## Task inputs

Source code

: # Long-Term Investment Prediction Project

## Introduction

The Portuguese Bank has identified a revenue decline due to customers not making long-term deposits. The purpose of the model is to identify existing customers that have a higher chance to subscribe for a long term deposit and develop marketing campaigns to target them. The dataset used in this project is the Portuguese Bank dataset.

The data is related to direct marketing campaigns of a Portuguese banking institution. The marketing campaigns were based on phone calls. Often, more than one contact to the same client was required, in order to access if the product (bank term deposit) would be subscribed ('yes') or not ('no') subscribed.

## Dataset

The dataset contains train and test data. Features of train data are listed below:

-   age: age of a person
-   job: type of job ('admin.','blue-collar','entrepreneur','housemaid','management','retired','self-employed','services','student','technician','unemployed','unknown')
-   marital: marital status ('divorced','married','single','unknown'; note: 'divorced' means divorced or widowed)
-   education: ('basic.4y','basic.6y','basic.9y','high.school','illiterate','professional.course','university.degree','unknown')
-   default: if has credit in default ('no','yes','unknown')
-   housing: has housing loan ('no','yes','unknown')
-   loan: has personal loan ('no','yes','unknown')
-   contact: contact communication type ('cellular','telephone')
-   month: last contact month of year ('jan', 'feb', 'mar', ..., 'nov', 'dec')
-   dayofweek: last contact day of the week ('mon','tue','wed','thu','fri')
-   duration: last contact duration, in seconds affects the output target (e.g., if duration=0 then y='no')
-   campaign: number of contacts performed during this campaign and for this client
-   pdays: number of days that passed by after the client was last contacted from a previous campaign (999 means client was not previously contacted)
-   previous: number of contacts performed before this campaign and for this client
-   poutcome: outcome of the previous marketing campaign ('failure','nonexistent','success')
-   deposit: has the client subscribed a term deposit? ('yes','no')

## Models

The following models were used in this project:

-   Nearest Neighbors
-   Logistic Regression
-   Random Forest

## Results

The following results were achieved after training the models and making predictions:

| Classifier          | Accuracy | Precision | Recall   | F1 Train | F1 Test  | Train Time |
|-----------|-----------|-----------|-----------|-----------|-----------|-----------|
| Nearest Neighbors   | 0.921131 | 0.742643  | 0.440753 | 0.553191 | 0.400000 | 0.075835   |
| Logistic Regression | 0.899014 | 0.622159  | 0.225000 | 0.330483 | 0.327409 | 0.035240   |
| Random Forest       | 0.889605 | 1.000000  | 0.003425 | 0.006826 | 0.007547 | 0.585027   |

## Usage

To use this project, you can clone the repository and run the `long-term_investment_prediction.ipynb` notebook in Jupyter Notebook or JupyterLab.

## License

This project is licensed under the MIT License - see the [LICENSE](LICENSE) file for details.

## Task description
In the listing, return each line containing the string "performed".

## Output below
-   campaign: number of contacts performed during this campaign and for this client
-   previous: number of contacts performed before this campaign and for this client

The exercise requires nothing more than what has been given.